**Requirement:** Make an exact copy of every record that follows.

**Data records:**
#####
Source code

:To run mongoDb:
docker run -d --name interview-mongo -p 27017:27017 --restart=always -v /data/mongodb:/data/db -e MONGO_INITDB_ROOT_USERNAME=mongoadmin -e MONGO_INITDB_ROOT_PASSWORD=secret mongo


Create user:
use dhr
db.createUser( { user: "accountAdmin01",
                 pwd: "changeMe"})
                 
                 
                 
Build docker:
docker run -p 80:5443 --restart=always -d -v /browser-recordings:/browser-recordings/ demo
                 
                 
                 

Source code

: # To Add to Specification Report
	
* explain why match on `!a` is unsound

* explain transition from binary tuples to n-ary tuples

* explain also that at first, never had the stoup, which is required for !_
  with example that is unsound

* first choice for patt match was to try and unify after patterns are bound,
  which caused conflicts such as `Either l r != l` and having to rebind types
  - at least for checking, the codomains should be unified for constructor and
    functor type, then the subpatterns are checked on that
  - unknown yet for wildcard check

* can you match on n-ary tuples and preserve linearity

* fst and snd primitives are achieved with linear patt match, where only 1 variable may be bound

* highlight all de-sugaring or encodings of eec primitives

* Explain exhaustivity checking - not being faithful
#####
**Expected answer:**
Source code

:To run mongoDb:
docker run -d --name interview-mongo -p 27017:27017 --restart=always -v /data/mongodb:/data/db -e MONGO_INITDB_ROOT_USERNAME=mongoadmin -e MONGO_INITDB_ROOT_PASSWORD=secret mongo


Create user:
use dhr
db.createUser( { user: "accountAdmin01",
                 pwd: "changeMe"})
                 
                 
                 
Build docker:
docker run -p 80:5443 --restart=always -d -v /browser-recordings:/browser-recordings/ demo
                 
                 
                 

Source code

: # To Add to Specification Report
	
* explain why match on `!a` is unsound

* explain transition from binary tuples to n-ary tuples

* explain also that at first, never had the stoup, which is required for !_
  with example that is unsound

* first choice for patt match was to try and unify after patterns are bound,
  which caused conflicts such as `Either l r != l` and having to rebind types
  - at least for checking, the codomains should be unified for constructor and
    functor type, then the subpatterns are checked on that
  - unknown yet for wildcard check

* can you match on n-ary tuples and preserve linearity

* fst and snd primitives are achieved with linear patt match, where only 1 variable may be bound

* highlight all de-sugaring or encodings of eec primitives

* Explain exhaustivity checking - not being faithful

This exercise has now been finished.